A forest of old trees sequesters more carbon per year than a forest with the same quantity of young trees.
When I first saw this question I thought I knew the answer -- trees grow faster when they're young, therefore they sequester carbon at a higher rate. When I went looking for the data to back this up, I found that this is still a somewhat controversial topic. However, based on some recent and comprehensive research, it seems that older trees actually sequester more carbon than young trees, up until their death.

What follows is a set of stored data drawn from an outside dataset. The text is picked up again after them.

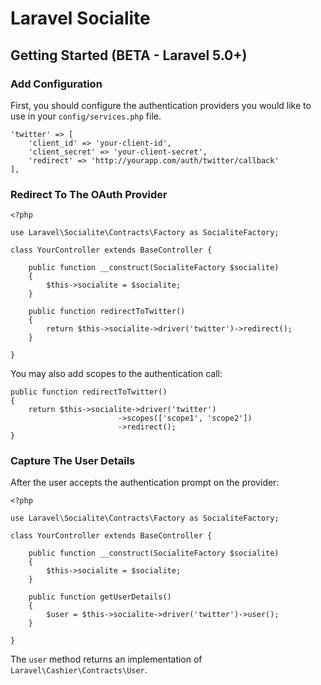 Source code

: # Laravel Socialite

## Getting Started (BETA - Laravel 5.0+)

### Add Configuration

First, you should configure the authentication providers you would like to use in your `config/services.php` file.

	'twitter' => [
		'client_id' => 'your-client-id',
		'client_secret' => 'your-client-secret',
		'redirect' => 'http://yourapp.com/auth/twitter/callback'
	],

### Redirect To The OAuth Provider

	<?php

	use Laravel\Socialite\Contracts\Factory as SocialiteFactory;

	class YourController extends BaseController {

		public function __construct(SocialiteFactory $socialite)
		{
			$this->socialite = $socialite;
		}

		public function redirectToTwitter()
		{
			return $this->socialite->driver('twitter')->redirect();
		}

	}

You may also add scopes to the authentication call:

	public function redirectToTwitter()
	{
		return $this->socialite->driver('twitter')
                            ->scopes(['scope1', 'scope2'])
                            ->redirect();
	}

### Capture The User Details

After the user accepts the authentication prompt on the provider:

	<?php

	use Laravel\Socialite\Contracts\Factory as SocialiteFactory;

	class YourController extends BaseController {

		public function __construct(SocialiteFactory $socialite)
		{
			$this->socialite = $socialite;
		}

		public function getUserDetails()
		{
			$user = $this->socialite->driver('twitter')->user();
		}

	}

The `user` method returns an implementation of `Laravel\Cashier\Contracts\User`.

In a 2014 study titled "Rate of tree carbon accumulation increases continuously with tree size" (pdf here), a group of 38 researchers from public and private institutions around the world
conducted a global analysis in which [they] directly
estimated mass growth rates from repeated measurements of 673,046
trees belonging to 403 tropical, subtropical and temperate tree species,
spanning every forested continent.
They found that
In absolute terms, trees 100 cm in trunk diameter typically add from 10 kg to 200 kg of aboveground dry mass each year (depending on species), averaging 103 kg per year. This is nearly three times the rate for trees of the same species at 50 cm in diameter, and is the mass equivalent to adding an entirely new tree of 10–20 cm in diameter to the forest each year.
Essentially, even though old trees are adding mass at a slower rate, kg per kg, than young trees, they are adding more net mass per year because they are already so much larger.
These lines from the abstract sum up the findings nicely:
Thus, large, old trees do not act simply as senescent carbon reservoirs but actively fix large amounts of carbon compared to smaller trees; at the extreme, a single big tree can add the same amount of carbon to the forest within a year as is contained in an entire mid-sized tree.
What about "mature" trees?
In our experience, species we're familiar with such as dogs, cats, and humans reach a maximum size when they've still got well over half of their lives left (barring dietary issues). Thus we might think the same is true of trees -- after a certain number of years, they "mature," and then no longer increase in mass -- meaning they stop sequestering CO2.
But in primary school we all learned that trees add a new ring each year -- this is how we can tell how old they are. So even when a tree stops getting taller, it keeps adding rings, meaning it's increasing mass throughout the trunk and branches.
In a 2008 study, "Old-growth forests as global carbon sinks" (pdf here), the authors look at the basis for the idea that forests "mature" and become carbon neutral (emphasis added):
The commonly accepted and long-standing view that old-growth forests are carbon neutral [...] was originally based on ten years’ worth of data from a single site. It is supported by the observed decline of stand-level NPP [net primary productivity] with age in plantations, but is not apparent in some ecoregions. Yet a decline in NPP is commonly assumed in ecosystem models. Moreover, it has led to the view that old-growth forests are redundant in the global carbon cycle.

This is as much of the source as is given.